Today we take look at a prep outfielder making some noise at a point in the season when most high school teams have yet to start their schedule. I’ve also included some great notes and links from various sources covering the draft. If you missed it from Monday, we took a look at Sunday’s action, as well as an early season recap for some of the best relievers in college. The draft begins on June 8th and the Pittsburgh Pirates have the 19th and 32nd overall picks.

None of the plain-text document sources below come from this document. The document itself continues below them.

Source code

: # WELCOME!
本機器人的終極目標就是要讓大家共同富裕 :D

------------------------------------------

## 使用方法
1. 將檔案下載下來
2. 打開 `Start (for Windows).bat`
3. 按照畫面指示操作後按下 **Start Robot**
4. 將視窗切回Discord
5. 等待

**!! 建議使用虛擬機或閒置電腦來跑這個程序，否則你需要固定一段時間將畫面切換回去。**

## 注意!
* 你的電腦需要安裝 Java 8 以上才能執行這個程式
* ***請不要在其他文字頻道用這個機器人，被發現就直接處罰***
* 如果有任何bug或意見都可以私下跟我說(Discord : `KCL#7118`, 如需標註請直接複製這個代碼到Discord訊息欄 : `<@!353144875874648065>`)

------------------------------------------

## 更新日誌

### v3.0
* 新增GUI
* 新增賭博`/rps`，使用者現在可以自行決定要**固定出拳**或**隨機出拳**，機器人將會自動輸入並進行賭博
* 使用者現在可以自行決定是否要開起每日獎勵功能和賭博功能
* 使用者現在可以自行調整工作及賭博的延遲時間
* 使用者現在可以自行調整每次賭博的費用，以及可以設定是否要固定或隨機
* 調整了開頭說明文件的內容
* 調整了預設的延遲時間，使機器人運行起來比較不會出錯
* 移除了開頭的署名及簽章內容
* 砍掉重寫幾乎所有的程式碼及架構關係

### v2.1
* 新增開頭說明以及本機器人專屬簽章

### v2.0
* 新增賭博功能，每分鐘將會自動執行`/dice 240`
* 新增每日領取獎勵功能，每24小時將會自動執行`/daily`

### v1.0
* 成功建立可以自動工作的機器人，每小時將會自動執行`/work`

A recap of note from Tuesday before we get into the other stuff. Florida shortstop Richie Martin is a popular player to follow this year because he will stick at shortstop and if he hits enough, he could be a future All-Star. He did hit a homer during his first week, but not much else after that until Tuesday against Florida Atlantic. He went 3-for-4 with three runs scored, a sacrifice bunt and his third stolen base. The offense was there, but he had a couple miscues on defense, committing his second and third errors of the season. Martin has a .296/.429/.407 line through eight games.
Last year, the Pittsburgh Pirates took shortstop Cole Tucker with their first round pick. This year Florida outfielder Kyle Tucker is a player that has been mentioned often in their range often. The interesting thing about him is he is ranked right between their two early picks by a few sources. If he does well, he could be a possibility for the 19th overall pick. If his offense slips a little, or others surpass him and he falls in the draft, he could be a nice selection with the 32nd overall pick.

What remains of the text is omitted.